Lol, was für eine freudige Nachricht. Wird so einem verurteilten Straftäter nicht auch die Zulassung als Anwalt entzogen? Das wäre zumindest in diesem Fall das i-Tüpfelchen!


----------



## maxi (8 Februar 2009)

Der soll in eine grosse Zelle zu den Tunten kommen!


----------



## Oberchefe (8 Februar 2009)

Man kann nur hoffe, dass er keinen Internet-Anschluss in seiner Zelle hat.
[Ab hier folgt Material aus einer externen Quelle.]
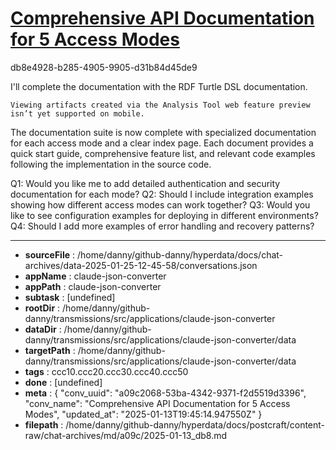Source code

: # [Comprehensive API Documentation for 5 Access Modes](https://claude.ai/chat/a09c2068-53ba-4342-9371-f2d5519d3396)

db8e4928-b285-4905-9905-d31b84d45de9

 I'll complete the documentation with the RDF Turtle DSL documentation.
```
Viewing artifacts created via the Analysis Tool web feature preview isn’t yet supported on mobile.
```



The documentation suite is now complete with specialized documentation for each access mode and a clear index page. Each document provides a quick start guide, comprehensive feature list, and relevant code examples following the implementation in the source code.

Q1: Would you like me to add detailed authentication and security documentation for each mode?
Q2: Should I include integration examples showing how different access modes can work together?
Q3: Would you like to see configuration examples for deploying in different environments?
Q4: Should I add more examples of error handling and recovery patterns?

---

* **sourceFile** : /home/danny/github-danny/hyperdata/docs/chat-archives/data-2025-01-25-12-45-58/conversations.json
* **appName** : claude-json-converter
* **appPath** : claude-json-converter
* **subtask** : [undefined]
* **rootDir** : /home/danny/github-danny/transmissions/src/applications/claude-json-converter
* **dataDir** : /home/danny/github-danny/transmissions/src/applications/claude-json-converter/data
* **targetPath** : /home/danny/github-danny/transmissions/src/applications/claude-json-converter/data
* **tags** : ccc10.ccc20.ccc30.ccc40.ccc50
* **done** : [undefined]
* **meta** : {
  "conv_uuid": "a09c2068-53ba-4342-9371-f2d5519d3396",
  "conv_name": "Comprehensive API Documentation for 5 Access Modes",
  "updated_at": "2025-01-13T19:45:14.947550Z"
}
* **filepath** : /home/danny/github-danny/hyperdata/docs/postcraft/content-raw/chat-archives/md/a09c/2025-01-13_db8.md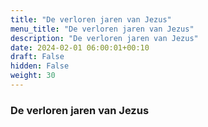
 ```yaml
---
title: "De verloren jaren van Jezus"
menu_title: "De verloren jaren van Jezus"
description: "De verloren jaren van Jezus"
date: 2024-02-01 06:00:01+00:10
draft: False
hidden: False
weight: 30
---
```

### De verloren jaren van Jezus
Die entzogene Zulassung wäre für die Mehrheit wohl die bessere Lösung gewesen.

Weitere Infos auch hier:
http://www.heise.de/newsticker/Berl...gt-Urteil-gegen-Abmahnanwalt--/meldung/127050


----------



## Gerhard Bäurle (22 Februar 2010)

lorenz2512 schrieb:


> hallo,
> das wird einige ältere wohl freuen die zur zeit von atari und commodore dezentrale sicherungskopien verteilt haben, tja gottes mühlen mahlen langsam, aber gerecht. http://www.chip.de:80/news/Abmahnanwalt-muss-fuer-14-Monate-in-den-Knast_35040462.html
> wer anderen eine grube gräbt, ist selbst ein s..wein



Hallo,

in den Knast wollt der kleine Feigling dann wohl doch *nicht*.


----------



## nade (22 Februar 2010)

Feigling... was er aber auf jeden erreicht hat, sein Arsch ist Jungfrau geblieben...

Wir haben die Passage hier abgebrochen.